What is PyTorch Tabular?

PyTorch Tabular is a framework/ wrapper library which aims to make Deep Learning with Tabular data easy and accessible to real-world cases and research alike. The core principles behind the design of the library are:

  • Low Resistance Usability
  • Easy Customization
  • Scalable and Easier to Deploy

Instead of starting from scratch, the framework has been built on the shoulders of giants like PyTorch(obviously), and PyTorch Lightning.

It also comes with state-of-the-art deep learning models that can be easily trained using pandas dataframes.

  • The high-level config driven API makes it very quick to use and iterate.

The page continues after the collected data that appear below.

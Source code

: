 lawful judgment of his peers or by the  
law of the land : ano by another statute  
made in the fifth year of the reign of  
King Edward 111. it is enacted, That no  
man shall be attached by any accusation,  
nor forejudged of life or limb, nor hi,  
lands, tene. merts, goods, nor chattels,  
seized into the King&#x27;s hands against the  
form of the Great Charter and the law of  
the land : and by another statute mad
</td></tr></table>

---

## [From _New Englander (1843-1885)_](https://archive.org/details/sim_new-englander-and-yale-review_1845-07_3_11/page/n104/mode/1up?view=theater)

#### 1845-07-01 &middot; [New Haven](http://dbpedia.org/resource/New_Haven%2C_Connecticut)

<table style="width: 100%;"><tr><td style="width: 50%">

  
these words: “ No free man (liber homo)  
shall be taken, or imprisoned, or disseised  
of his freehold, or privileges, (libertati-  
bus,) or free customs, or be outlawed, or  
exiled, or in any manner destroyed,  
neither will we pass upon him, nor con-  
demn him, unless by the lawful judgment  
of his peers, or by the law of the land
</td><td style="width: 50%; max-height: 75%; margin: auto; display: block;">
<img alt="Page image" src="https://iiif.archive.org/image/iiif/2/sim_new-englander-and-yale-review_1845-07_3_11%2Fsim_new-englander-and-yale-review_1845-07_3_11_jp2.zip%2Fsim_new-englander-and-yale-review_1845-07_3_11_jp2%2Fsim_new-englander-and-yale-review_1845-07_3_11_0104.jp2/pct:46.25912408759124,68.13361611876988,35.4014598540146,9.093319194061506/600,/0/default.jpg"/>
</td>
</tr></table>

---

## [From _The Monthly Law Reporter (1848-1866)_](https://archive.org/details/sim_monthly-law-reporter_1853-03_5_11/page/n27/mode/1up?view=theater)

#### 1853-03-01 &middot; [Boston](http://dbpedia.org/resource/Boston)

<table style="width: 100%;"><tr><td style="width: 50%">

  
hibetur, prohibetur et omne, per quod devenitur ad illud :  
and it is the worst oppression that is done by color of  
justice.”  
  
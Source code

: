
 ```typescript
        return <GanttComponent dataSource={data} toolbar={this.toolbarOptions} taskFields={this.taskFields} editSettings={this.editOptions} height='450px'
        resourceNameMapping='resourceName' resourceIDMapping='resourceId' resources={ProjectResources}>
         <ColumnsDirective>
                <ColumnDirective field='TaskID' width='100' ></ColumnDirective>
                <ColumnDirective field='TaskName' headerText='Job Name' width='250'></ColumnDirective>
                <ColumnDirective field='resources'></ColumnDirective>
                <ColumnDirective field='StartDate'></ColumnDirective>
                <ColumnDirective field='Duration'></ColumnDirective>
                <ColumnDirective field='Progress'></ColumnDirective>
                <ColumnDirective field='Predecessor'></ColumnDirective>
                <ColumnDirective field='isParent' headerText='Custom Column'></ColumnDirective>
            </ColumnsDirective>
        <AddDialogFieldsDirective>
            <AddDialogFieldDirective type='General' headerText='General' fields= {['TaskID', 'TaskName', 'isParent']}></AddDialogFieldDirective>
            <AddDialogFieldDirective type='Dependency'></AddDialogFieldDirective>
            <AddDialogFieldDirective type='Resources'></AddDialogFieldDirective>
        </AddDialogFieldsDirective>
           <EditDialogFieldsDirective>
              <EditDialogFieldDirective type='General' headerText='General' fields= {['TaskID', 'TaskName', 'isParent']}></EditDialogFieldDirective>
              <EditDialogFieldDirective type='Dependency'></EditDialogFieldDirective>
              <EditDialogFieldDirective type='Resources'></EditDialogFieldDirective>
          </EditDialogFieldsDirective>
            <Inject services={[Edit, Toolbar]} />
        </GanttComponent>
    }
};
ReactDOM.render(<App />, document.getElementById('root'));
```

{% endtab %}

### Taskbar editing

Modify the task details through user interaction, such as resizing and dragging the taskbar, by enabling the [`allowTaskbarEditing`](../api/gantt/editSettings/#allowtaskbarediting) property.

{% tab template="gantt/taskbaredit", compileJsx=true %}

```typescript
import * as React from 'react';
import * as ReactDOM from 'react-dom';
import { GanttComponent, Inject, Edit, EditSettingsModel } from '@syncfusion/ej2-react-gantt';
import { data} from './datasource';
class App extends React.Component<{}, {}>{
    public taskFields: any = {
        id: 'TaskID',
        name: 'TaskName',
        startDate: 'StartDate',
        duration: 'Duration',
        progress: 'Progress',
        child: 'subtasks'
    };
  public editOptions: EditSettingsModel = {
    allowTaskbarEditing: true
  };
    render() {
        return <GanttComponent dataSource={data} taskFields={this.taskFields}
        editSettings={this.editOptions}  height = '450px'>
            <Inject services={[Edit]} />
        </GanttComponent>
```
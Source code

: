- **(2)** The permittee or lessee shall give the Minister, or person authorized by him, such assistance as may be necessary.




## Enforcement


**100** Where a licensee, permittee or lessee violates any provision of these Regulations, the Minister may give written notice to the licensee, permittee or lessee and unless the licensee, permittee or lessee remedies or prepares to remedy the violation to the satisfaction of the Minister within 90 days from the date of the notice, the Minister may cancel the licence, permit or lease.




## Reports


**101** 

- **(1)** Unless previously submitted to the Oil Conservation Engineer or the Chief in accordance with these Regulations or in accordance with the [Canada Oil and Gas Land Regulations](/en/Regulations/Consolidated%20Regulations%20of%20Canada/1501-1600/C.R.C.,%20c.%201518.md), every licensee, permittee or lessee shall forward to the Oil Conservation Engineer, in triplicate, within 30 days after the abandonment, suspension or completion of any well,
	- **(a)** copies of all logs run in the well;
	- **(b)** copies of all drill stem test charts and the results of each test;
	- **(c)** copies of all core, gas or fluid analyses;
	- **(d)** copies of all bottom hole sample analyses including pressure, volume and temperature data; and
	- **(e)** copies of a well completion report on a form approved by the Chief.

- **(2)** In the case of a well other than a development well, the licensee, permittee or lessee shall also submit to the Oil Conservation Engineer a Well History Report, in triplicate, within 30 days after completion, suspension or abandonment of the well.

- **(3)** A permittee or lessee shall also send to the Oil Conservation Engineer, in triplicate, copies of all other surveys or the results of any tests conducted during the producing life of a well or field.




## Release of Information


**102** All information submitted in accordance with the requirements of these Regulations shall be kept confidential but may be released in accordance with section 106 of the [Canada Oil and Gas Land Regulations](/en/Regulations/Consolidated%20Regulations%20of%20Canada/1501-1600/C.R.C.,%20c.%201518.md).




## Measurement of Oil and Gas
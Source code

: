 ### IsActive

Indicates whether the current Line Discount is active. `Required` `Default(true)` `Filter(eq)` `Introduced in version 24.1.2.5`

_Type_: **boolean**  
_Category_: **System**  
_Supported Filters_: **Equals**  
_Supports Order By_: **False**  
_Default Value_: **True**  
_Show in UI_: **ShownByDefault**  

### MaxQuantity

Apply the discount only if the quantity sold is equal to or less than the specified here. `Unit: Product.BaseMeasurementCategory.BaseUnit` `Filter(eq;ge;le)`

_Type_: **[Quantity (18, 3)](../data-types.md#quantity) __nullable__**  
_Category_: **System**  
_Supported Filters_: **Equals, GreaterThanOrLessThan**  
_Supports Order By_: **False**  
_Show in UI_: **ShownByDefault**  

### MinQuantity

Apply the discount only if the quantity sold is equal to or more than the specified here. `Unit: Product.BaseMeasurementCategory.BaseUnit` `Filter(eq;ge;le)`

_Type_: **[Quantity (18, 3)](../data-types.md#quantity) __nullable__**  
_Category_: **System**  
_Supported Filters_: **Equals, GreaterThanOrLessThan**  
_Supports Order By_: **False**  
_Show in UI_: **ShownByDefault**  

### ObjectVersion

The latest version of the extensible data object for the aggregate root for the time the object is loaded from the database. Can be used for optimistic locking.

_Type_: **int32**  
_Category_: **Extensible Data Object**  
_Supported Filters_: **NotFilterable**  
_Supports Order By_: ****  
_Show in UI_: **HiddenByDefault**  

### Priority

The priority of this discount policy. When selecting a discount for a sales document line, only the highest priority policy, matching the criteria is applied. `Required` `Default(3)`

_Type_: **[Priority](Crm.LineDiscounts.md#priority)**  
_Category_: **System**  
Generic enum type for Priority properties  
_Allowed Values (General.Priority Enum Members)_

You can just use a pandas dataframe and all of the heavy lifting for normalizing, standardizing, encoding categorical features, and preparing the dataloader is handled by the library.
  • The BaseModel class provides an easy to extend abstract class for implementing custom models and still leverage the rest of the machinery packaged with the library.
  • State-of-the-art networks like Neural Oblivious Decision Ensembles for Deep Learning on Tabular Data, and TabNet: Attentive Interpretable Tabular Learning are implemented. See examples from the documentation for how to use them.
  • By using PyTorch Lightning for the training, PyTorch Tabular inherits the flexibility and scalability that Pytorch Lightning provides

Why PyTorch Tabular?

PyTorch Tabular aims to reduce the barrier for entry for both industry application and research of Deep Learning for Tabular data. As things stand now, working with Neural Networks is not that easy; at least not as easy as traditional ML models with Sci-kit Learn.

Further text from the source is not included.